Dilsha menarik napasnya, membenarkan duduknya, dan berdoa dalam hati semoga pilihannya adalah yang tepat. Dilsha menghela napasnya tenang, "Saya bersedia." Jawaban Dilsha membuat Ammar mengangkat kedua alisnya. Furkan dan Azizah tersenyum lebar atas jawaban Dilsha. Akhirnya anak perempuan bungsu semata wayang nya insyaallah akan menikah. "Alhamdulillah." Ucap Furkan.
"Lalu kapan Ammar mau hantaran?" Tanya Azizah dengan sopan. Ammar tersenyum, "Masalah hantaran, rencana tidak dibuat acara Tante. Hanya penyerahan mahar saja." Jawab Ammar dengan lembut dan Azizah mengangguk lalu tersenyum.

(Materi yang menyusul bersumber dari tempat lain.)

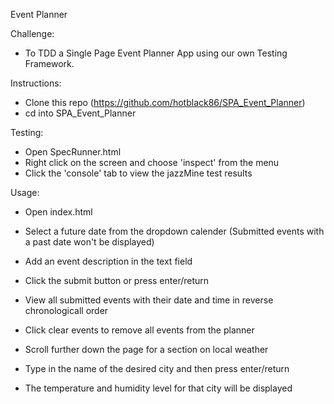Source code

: Event Planner

Challenge:

-  To TDD a Single Page Event Planner App using our own Testing Framework.

Instructions:

- Clone this repo (https://github.com/hotblack86/SPA_Event_Planner)
- cd into SPA_Event_Planner

Testing:

- Open SpecRunner.html
- Right click on the screen and choose 'inspect' from the menu
- Click the 'console' tab to view the jazzMine test results

Usage:

- Open index.html

- Select a future date from the dropdown calender (Submitted events with a past date won't be displayed)
- Add an event description in the text field
- Click the submit button or press enter/return
- View all submitted events with their date and time in reverse chronologicall order
- Click clear events to remove all events from the planner

- Scroll further down the page for a section on local weather
- Type in the name of the desired city and then press enter/return
- The temperature and humidity level for that city will be displayed 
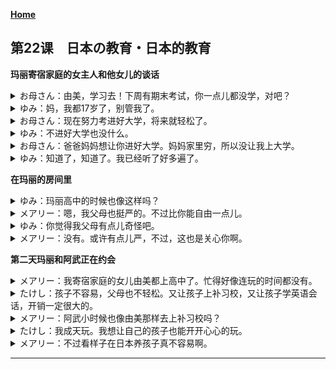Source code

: **[Home](../Menu.md)**
## 第22课　日本の教育・日本的教育
**玛丽寄宿家庭的女主人和他女儿的谈话**
<details>
<summary>
お母さん：由美，学习去！下周有期末考试，你一点儿都没学，对吧？</summary>

ゆみ、勉強しなさい。来週は　期末試験があるのに　ぜんぜん勉強していないでしょ。
</details>

<details>
<summary>
ゆみ：妈，我都17岁了，别管我了。</summary>

お母さん、私、もう十七なんだ　から、少し　ほっておいてよ。
</details>

<details>
<summary>
お母さん：现在努力考进好大学，将来就轻松了。</summary>

今、がんばって　おけば、いい大学に入れて、後で　楽になるんだ　から。
</details>

<details>
<summary>
ゆみ：不进好大学也没什么。</summary>

私、別にいい大学に　行けなくてもいい。
</details>

<details>
<summary>
お母さん：爸爸妈妈想让你进好大学。妈妈家里穷，所以没让我上大学。</summary>

お父さんと　お母さんは　あなたを　いい大学に　行かせてあげたいの。お母さんのうちは　貧乏だった　から、大学に行かせて　くれなかったのよ。
</details>

<details>
<summary>
ゆみ：知道了，知道了。我已经听了好多遍了。</summary>

わかった、わかった。その話、もう　何度も聞いた。
</details>

**在玛丽的房间里**
<details>
<summary>
ゆみ：玛丽高中的时候也像这样吗？</summary>

メアリーも、高校の時、こんな　そうだった?
</details>

<details>
<summary>
メアリー：嗯，我父母也挺严的。不过比你能自由一点儿。</summary>

そうねえ、やっばり　親は　うるさかった　けど、もう少し自由が　あったかな。
</details>

<details>
<summary>
ゆみ：你觉得我父母有点儿奇怪吧。</summary>

うちの親、ちょっと変だ　と思う　でしょ。
</details>

<details>
<summary>
メアリー：没有。或许有点儿严，不过，这也是关心你啊。</summary>

そんなこと　ないよ。ちょっと　厳しい　かもしれない　けど、ゆみちゃんのことを　心配しているんだよ。
</details>

**第二天玛丽和阿武正在约会**
<details>
<summary>
メアリー：我寄宿家庭的女儿由美都上高中了。忙得好像连玩的时间都没有。</summary>

うちのゆみちゃん、　高校生なのに　忙しくて、ぜんぜん　遊ぶ時間がない　みたい。
</details>

<details>
<summary>
たけし：孩子不容易，父母也不轻松。又让孩子上补习校，又让孩子学英语会话，开销一定很大的。</summary>

子供も大変だ　けど、親も大変だ　と思うよ。塾に　行かせたり、英会話を　習わせたり、お金が　かかる　だろうなあ。
</details>

<details>
<summary>
メアリー：阿武小时候也像由美那样去上补习校吗？</summary>

たけしくんも子供の時、ゆみちゃんのように　塾に行ってた?
</details>

<details>
<summary>
たけし：我成天玩。我想让自己的孩子也能开开心心的玩。</summary>

ほくは　ずっと　遊んでた。自分の子供にも、のんびり　遊ばせて　あげ　たいなあ。
</details>

<details>
<summary>
メアリー：不过看样子在日本养孩子真不容易啊。</summary>

でも、日本で　子供を育てるのは　大変そうだ　ね。
</details>

---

"Lalu kapan rencananya akad dan pernikahannya?" Tanya Furkan ke Ammar dan Ammar melihat ke Dilsha yang melihat Ammar juga. "6 Bulan-" Ammar terdiam ketika Furkan angkat suara, "3 Bulan saja. Lebih cepat lebih baik."
Ammar terkejut ketika Furkan memotong ucapannya dan langsung mengatakan bahwa tiga bulan saja. Ammar menatap Furkan dan Furkan mengedipkan sebelah matanya ke Ammar menandakan bahwa tiga bulan saja sudah cukup tidak usah terlalu banyak menunda.
***
Ammar mengangguk membolehkan Shaqil untuk bermain beberapa menit lagi. Shaqil pun langsung berlari untuk bermain bola di halaman belakang bersama krucils. Ammar tersenyum melihat anak-anak yang polos itu menikmatinya. Tak lama seseorang datang menghampiri Ammar dan ikut menyaksikan apa yang dilihat Ammar.

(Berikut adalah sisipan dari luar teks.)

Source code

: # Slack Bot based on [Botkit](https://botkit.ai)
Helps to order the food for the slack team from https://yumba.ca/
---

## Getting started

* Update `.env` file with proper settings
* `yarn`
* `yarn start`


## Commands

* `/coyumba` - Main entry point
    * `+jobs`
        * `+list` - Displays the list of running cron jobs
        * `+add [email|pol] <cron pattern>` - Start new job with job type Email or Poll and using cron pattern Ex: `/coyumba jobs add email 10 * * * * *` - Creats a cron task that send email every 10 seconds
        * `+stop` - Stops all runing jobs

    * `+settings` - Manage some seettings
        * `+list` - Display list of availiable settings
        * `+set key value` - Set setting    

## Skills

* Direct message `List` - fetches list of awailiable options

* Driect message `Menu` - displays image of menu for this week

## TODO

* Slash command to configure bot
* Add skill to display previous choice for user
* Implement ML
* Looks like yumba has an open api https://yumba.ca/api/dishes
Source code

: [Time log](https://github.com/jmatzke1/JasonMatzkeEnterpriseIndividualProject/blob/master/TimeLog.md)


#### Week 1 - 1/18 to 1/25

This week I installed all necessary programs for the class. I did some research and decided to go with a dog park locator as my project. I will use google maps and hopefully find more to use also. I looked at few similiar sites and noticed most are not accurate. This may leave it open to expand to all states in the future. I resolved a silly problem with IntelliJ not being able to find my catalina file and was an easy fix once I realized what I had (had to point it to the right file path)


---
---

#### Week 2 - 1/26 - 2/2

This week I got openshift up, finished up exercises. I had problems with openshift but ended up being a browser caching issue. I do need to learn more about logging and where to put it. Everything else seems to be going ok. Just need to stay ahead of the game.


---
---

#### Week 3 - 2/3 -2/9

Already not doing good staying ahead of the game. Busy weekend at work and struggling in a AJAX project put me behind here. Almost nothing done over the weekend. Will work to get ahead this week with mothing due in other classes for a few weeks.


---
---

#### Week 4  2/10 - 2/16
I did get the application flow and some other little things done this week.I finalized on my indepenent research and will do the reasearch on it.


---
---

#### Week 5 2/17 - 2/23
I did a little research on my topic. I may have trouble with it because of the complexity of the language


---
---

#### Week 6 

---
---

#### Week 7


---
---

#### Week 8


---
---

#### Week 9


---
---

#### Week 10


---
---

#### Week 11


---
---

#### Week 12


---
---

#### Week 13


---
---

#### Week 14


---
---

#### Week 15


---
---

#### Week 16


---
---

"Kenapa terlalu tiba-tiba" Tanya Dilsha namun ia mengucapkanya dengan nada yang bukan nada bertanya. Ammar menolehkan wajahnya ke Dilsha lalu ia alihkan lagi ke krucils. Ammar hanya tersenyum, "Mungkin udah saatnya." Jawab Ammar dengan lembut dan Dilsha hanya menatap Ammar sekilas.
Tak lama Dipta datang menghampiri mereka berdua, "Jadi juga, Am?" Tanya Dipta dengan mimik wajah yang menyeringai. Ammar hanya tersenyum malu. "Eh gimana sih, lu semalam gue tawarin nggak ada respon. Tapi malah sekarang, tiba-tiba bawa keluarga. Gimana sih?" Dilsha hanya menggeleng kan kepalanya melihat Dipta yang selalu membuat ia malu dan pergi meninggalkan Ammar dan Dipta berdua.

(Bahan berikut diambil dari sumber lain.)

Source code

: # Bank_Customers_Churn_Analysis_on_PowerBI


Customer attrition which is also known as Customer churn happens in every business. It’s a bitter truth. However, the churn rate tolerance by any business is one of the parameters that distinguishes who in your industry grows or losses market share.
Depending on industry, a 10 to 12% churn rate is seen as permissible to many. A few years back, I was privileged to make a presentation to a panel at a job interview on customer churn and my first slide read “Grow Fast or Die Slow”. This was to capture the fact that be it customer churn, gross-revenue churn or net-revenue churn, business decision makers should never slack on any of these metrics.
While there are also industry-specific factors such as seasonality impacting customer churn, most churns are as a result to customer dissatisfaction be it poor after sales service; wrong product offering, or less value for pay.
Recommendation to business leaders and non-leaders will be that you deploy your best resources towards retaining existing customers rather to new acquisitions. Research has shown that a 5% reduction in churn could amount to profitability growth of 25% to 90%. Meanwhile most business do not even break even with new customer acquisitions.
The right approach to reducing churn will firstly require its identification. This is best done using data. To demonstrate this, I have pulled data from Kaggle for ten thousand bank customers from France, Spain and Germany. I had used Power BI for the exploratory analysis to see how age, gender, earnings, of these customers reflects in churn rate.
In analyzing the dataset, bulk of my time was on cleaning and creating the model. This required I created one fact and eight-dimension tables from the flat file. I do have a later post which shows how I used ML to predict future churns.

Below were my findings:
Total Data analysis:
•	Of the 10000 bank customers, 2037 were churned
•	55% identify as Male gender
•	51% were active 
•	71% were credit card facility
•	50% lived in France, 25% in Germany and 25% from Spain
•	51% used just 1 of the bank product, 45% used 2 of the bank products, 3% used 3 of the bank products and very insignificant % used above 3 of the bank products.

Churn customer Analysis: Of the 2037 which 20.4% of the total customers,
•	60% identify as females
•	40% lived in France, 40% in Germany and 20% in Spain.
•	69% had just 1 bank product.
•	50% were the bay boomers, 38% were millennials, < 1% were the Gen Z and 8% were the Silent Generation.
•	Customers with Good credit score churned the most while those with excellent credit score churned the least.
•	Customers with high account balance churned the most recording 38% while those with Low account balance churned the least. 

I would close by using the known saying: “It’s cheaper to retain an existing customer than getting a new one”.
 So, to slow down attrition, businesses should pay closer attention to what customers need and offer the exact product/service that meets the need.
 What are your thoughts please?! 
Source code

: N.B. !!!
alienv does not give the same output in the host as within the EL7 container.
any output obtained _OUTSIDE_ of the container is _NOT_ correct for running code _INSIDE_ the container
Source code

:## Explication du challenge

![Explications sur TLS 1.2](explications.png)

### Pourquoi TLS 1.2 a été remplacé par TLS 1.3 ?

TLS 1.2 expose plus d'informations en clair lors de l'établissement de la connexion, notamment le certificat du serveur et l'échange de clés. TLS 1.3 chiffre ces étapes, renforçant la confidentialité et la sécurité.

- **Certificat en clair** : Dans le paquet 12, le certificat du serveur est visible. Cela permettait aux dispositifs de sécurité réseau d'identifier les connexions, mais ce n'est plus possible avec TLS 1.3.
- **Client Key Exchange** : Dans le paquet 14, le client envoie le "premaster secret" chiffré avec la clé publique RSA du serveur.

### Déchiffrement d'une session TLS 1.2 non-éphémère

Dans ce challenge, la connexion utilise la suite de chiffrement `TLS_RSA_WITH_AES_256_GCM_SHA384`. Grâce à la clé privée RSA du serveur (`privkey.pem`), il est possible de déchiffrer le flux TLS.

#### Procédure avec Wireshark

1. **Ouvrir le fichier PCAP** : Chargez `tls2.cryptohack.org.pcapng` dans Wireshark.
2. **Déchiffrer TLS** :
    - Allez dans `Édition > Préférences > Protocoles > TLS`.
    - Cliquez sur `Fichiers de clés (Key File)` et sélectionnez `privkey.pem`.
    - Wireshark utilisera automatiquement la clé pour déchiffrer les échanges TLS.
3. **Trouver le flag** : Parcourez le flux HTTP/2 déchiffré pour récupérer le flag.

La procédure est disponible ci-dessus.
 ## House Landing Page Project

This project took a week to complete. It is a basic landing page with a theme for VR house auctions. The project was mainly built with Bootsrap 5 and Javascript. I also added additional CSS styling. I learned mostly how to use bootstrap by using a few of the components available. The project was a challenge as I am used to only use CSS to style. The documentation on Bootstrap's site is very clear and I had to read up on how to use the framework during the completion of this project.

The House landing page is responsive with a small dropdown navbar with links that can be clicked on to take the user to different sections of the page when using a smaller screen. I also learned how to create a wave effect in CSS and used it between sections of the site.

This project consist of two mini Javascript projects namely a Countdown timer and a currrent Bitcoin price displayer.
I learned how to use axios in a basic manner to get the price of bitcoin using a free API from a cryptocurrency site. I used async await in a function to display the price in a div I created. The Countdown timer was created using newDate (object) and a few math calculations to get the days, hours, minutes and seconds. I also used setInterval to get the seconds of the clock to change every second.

Ammar dan Dipta lalu melihat Dilsha yang tiba-tiba pergi karna kedatangan abangnya itu. "Lihat tuh, adek lo aja pergi noh." Ledek Ammar. Dipta menaikkan kedua bahunya tidak perduli.
"Eh cerita dong, kenapa kok tiba-tiba banget?" Kepo Dipta. Ammar hanya tersenyum tenang, "Adikmu itu berbeda." Dipta mengerutkan dahinya, "Apanya yang beda?" Tanya Dipta lalu ia melipatkan kedua tangannya dan bersender di dinding yang ada disebelahnya untuk mendengarkan cerita Ammar.
Ammar tersenyum lalu memukul pundak Dipta, "Gue jumpai Oma dulu." Ucapnya lalu berlenggang pergi meninggalkan Dipta yang sudah excited untuk mendengarkan cerita Ammar. "Am? Yang benar? Belum siap lo cerita Am!" Ucap Dipta lalu menggeleng-gelengkan kepalanya dan ikut bergabung dengan Ammar yang sudah bersiap-siap hendak pulang.
"Om, Tante. Ammar pulang dulu. Terima kasih atas waktu dan jamuannya untuk malam ini." Ammar lalu mencium punggung tangan Furkan dan Azizah bergantian. Furkan lalu memeluk Ammar, "Lama sekali kamu muncul nak. Kalau tidak, saya sudah menjodohkan Dilsha padamu." Ammar tersenyum dan Furkan memeluk Ammar, "Papa restu." Ucap Furkan yang membuat Ammar sangat tersentuh hatinya. Ammar mengangguk, "Terima kasih, Om." Furkan lalu melepaskan pelukannya dan memukul bahu Ammar.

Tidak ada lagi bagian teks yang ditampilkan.